No to u mnie od dwóch tygodni wraz z drugim trymestrem jest cudownie jeśli chodzi i o cerę. Do tej pory (przed ciąża) tragedia była, codziennie wyskakiwały nowe duże bolące krosty, ale nie był to typowy trądzik tylko właśnie kilka /kilkanaście pojedynczych i zatkane pory, bez makijażu ani rusz.... nic nie pomagało ale tez żadnych leków nie brałam nigdy od dermatologa. Tak jak pisałam na początku teraz jest super, nie pamietam kiedy miałam tak „czysta” cerę. Dodam jeszcze ze w pierwszym trymestrze było chyba najgorzej :)
 
Buzie mam jak pupke niemowlaka ;) ale wlosy- katastrofa. Rano u fryzjera pod koniec dnia jak madamżuler. Wieczorem umyje a rano tluste jakbym tydzien nie myła.
 
dziewczyny a Wasza cera jak sie ma ? Ja walczę cały czas z trądzikiem. Wcześniej nie leczylam bo dermatolog powiedział ze dopiero po ciąży i karmieniu mocny antybiotyk doustny zastosujemy ale dzis byłam u innego dermatologa i powiedział ze w ciąży możemy stosować lek niedoustny, Zineryt i może pomoże. Czy ktoś z Was go stosuje ? Podobno na ulotce jest napisane ze nie stosować w ciąży ale lekarze mówią ze nie ma żadnych powikłań i spokojnie można stosować. Nie wykupiłam póki co bo sie zastanawiam.

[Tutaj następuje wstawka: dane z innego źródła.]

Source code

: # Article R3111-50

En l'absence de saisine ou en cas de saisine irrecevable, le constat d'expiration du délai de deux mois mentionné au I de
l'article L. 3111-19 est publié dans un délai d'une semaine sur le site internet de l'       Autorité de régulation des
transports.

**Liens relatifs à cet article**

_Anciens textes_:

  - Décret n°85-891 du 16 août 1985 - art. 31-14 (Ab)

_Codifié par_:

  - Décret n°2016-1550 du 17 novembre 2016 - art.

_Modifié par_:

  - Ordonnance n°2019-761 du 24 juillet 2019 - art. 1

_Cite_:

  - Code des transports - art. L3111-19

Od początku tragedia jest. Słodkie jem przed ciąża to tylko w czasie okresu


Buzie mam jak pupke niemowlaka ;) ale wlosy- katastrofa. Rano u fryzjera pod koniec dnia jak madamżuler. Wieczorem umyje a rano tluste jakbym tydzien nie myła.
Ja mam siano na głowie
 
dziewczyny a Wasza cera jak sie ma ? Ja walczę cały czas z trądzikiem. Wcześniej nie leczylam bo dermatolog powiedział ze dopiero po ciąży i karmieniu mocny antybiotyk doustny zastosujemy ale dzis byłam u innego dermatologa i powiedział ze w ciąży możemy stosować lek niedoustny, Zineryt i może pomoże. Czy ktoś z Was go stosuje ? Podobno na ulotce jest napisane ze nie stosować w ciąży ale lekarze mówią ze nie ma żadnych powikłań i spokojnie można stosować. Nie wykupiłam póki co bo sie zastanawiam.

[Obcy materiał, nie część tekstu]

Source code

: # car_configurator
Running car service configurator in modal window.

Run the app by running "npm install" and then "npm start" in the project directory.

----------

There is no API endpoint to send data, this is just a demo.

Zawsze nie miałam większych problemów z cerą, czasem przed okresem zdażały mi się jakieś pryszcze a teraz nie mam ani jednego;) Włosy mi nieco więcej wypadają tylko;)
 
reklama
dziewczyny a Wasza cera jak sie ma ? Ja walczę cały czas z trądzikiem. Wcześniej nie leczylam bo dermatolog powiedział ze dopiero po ciąży i karmieniu mocny antybiotyk doustny zastosujemy ale dzis byłam u innego dermatologa i powiedział ze w ciąży możemy stosować lek niedoustny, Zineryt i może pomoże. Czy ktoś z Was go stosuje ? Podobno na ulotce jest napisane ze nie stosować w ciąży ale lekarze mówią ze nie ma żadnych powikłań i spokojnie można stosować. Nie wykupiłam póki co bo sie zastanawiam.
Mi się cera pogorszyła w ciąży, wyskakują mi drobne pryszcze, wcześniej tak nie miałam. Na Twoim miejscu nie brałabym tego antybiotyku. W tej chwili przecież trądzik nie zagraża dziecku, nie czujesz się fizycznie bardzo źle to po co ryzykować.
Mi rodzinna zapisała antybiotyk na zapalenie pęcherza i moj M jeszcze tego samego dnia w nocy rozmawiał z jakimś lekarzem ze szpitala z oddziału położniczego czy mogę zażyć ten antybiotyk. On powiedział, że kategorycznie nie. Zażyć mogę tylko w sytuacji, gdy będzie tak źle, że nie wytrzymam z bólu. Powiedział, że lekarze często przepisują antybiotyki ciężarnym, bo nie mają żadnej odpowiedzialności. Wiadomo, że jak go się zażyje to zaraz nic spektakularnego nie stanie się dziecku, a po porodzie nikt nie skojarzy brania jakichś leków w ciąży ze stanem zdrowia dziecka. A nawet jakby skojarzył to nie jest w stanie tego udowodnić. A dziecko np. może mieć jakieś alergie lub często chorować, bo będzie miało osłabiny układ odpornościowy lub miec jakieś gorsze powikłania, ale kto skojarzy brany w ciąży antybiotyk z dzieckiem, ktore choruje w wieku np. 2 lat.